Group dating is a modern pattern for dating where a group of single people organize a night out, with the hope of forming romantic partnerships. It is most popular in Japan, where it is known as gōkon. In the U.S., the group dating is becoming is a safe alternative to single dating (especially blind dating), also helping to ease tension, because both parties will feel more comfortable having the company of their friends.

Group dating is often recommended by parenting experts as more age appropriate form of dating for preteens than one-on-one dating.

Japan
In Japan, a  is a group blind date, typically used to form at least some friendships between two groups that are each of a single sex.  Generally, a single man and woman who know each other organize the gōkon in advance, each agreeing to bring three or four eligible friends. The venue is usually a restaurant, an izakaya, or anywhere people can eat, drink and make a bit of noise.

The term gōkon comes from the Japanese words konpa (a party for members of a single group, class, or club) and gōdō ("together", "combination").  Generally speaking, gōkon are not primarily intended to result in one-night stands (something more associated with nanpa), but rather for making friends and possibly forming long-term relationships. Typically groups of men and women will sit opposite each other and converse with one another, while simultaneously whispering discussions with their same-sex peers about which potential partners they find attractive. Sometimes games are played to reduce tension and encourage a convivial atmosphere.

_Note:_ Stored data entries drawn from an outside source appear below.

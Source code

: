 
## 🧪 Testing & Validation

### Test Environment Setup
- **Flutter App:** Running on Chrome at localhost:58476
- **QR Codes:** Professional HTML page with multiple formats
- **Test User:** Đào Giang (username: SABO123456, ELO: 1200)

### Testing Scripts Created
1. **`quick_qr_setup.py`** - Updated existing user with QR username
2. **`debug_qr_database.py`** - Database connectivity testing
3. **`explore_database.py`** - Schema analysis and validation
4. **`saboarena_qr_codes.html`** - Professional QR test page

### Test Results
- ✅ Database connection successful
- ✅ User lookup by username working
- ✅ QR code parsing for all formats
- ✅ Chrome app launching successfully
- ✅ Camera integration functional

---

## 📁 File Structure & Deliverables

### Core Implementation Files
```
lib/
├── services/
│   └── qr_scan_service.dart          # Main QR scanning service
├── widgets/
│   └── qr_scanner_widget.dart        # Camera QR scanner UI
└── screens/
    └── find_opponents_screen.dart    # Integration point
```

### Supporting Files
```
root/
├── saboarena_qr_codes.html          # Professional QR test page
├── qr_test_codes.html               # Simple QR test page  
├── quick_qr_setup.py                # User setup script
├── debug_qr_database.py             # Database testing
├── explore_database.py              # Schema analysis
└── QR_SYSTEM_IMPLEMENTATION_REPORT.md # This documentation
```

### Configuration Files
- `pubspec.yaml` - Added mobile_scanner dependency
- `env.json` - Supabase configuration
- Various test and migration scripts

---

Recently, writing a text message on a mobile phone and showing it to others has become popular as an alternative to whispering.

United States
According to an article in USA Today:

Group online dating, its creators and practitioners say, is safer than traditional Internet dating: With friends in tow, there's little fear that a date will spike your drink during a trip to the bathroom. It's more natural, akin to happy-hour mixing. Going out in groups improves your odds, at least in theory. And if the opposing social circle doesn't live up to its virtual profile, well, it's a night out with your gang."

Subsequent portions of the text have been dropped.